Hace justo un año, digo, comencé a escribir este blog. Desde entonces han pasado en mi vida muchas cosas; algunas de ellas ciertamente negativas: mi desencanto es mayor, mi soledad hoy contiene más barro, más lágrimas y ortigas. Pero también es verdad, por otro lado, que un año después he aprendido que en mi vida caben no más de un puñado de personas: mi mujer, mis hijas, una parte quizá de mi familia y un número ínfimo de amigos verdaderos. Y, a la vez, también caben las nubes de mi tierra, un par de caminos que siempre llevan a mi niñez, las letras escritas en el adiós de algunas tumbas, el silbo de un mirlo (al que voté en las elecciones), un puente dormido, la muerte de mi padre -siempre llena de vida- y la lluvia, ese temblor del otoño escribiendo en mis ojos la humedad de un espacio perdido que he reencontrado aquí en mi blog, resucitando colores desvaídos, sonidos cruzados por la lentitud del agua cayendo en las gárgolas de mi corazón, en los solitarios campos de mi espíritu que, un año más tarde, después de algunas lluvias se sigue llenando de árboles, de frío, y de voces lejanas que aún me dicen que estoy solo, pero, a la vez, más feliz y acompañado por la humedad de unos labios que no fallan, en los que, cada día, hallo mi abrigo.

jueves, 1 de noviembre de 2012

Tumbas


Bajo una luz de plomo efervescente, el camposanto adquiere en la mañana una extraña inocencia de reino melancólico en el que se mezclan los rostros de los muertos con las apagadas voces de los vivos. Percibo siluetas y tenues bisbiseos de un barullo de gente que entra y sale del recinto. Me atrapa su atmósfera antes de llegar. No sé qué transpira este mágico lugar para sobrecogerme de este modo. El respeto a la muerte se anticipa a mis pisadas y se adhiere a mis ojos con su arquitectura fúnebre: un andamiaje de olvidos y emociones que conforman la grama de mi melancolía, donde aova sin prisa el gusano de la ausencia dejando en mi alma un lento escalofrío.

Una tórtola turca coquetea con el aire agujereando el tiempo con su arrullo. Su sonido me lleva a otras edades y a otros cielos.
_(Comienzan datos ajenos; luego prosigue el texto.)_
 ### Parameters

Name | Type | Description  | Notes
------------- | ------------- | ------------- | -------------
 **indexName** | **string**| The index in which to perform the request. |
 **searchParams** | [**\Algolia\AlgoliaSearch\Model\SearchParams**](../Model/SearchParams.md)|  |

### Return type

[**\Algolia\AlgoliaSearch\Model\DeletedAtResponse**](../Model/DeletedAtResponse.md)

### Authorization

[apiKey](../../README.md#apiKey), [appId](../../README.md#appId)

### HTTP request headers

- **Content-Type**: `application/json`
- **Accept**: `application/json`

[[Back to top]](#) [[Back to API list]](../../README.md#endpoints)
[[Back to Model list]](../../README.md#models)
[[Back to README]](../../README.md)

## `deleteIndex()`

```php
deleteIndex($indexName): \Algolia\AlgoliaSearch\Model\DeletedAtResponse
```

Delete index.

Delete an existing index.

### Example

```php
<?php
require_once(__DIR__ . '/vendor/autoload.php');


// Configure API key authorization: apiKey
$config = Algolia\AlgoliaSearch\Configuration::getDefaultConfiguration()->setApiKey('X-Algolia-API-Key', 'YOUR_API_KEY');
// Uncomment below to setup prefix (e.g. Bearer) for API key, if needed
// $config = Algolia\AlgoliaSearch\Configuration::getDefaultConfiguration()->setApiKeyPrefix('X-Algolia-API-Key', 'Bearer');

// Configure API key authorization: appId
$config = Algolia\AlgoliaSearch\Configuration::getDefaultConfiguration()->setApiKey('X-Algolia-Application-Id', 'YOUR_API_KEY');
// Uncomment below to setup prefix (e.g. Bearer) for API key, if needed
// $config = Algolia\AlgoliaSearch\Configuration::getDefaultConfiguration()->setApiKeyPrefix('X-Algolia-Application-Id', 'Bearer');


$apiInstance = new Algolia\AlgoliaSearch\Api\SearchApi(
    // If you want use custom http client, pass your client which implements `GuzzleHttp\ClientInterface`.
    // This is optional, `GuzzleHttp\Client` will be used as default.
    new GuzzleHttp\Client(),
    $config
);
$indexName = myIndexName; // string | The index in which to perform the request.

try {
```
El camposanto se abre al noroeste, mostrando a lo lejos un cuadro de árboles celestes en cuyas copas se asienta el horizonte, una línea de cuarzo en la cálida llanura pespunteada por manchas de bromuro. Atravieso la puerta al lado de mi hermano. Por un largo pasillo, los cipreses nos escoltan como si fueran niños larguiruchos a punto de entrar en una oscura adolescencia protegida por el misterio de las nubes.  Mi hermano no habla, calla, sosteniendo en su claro silencio una eternidad visible.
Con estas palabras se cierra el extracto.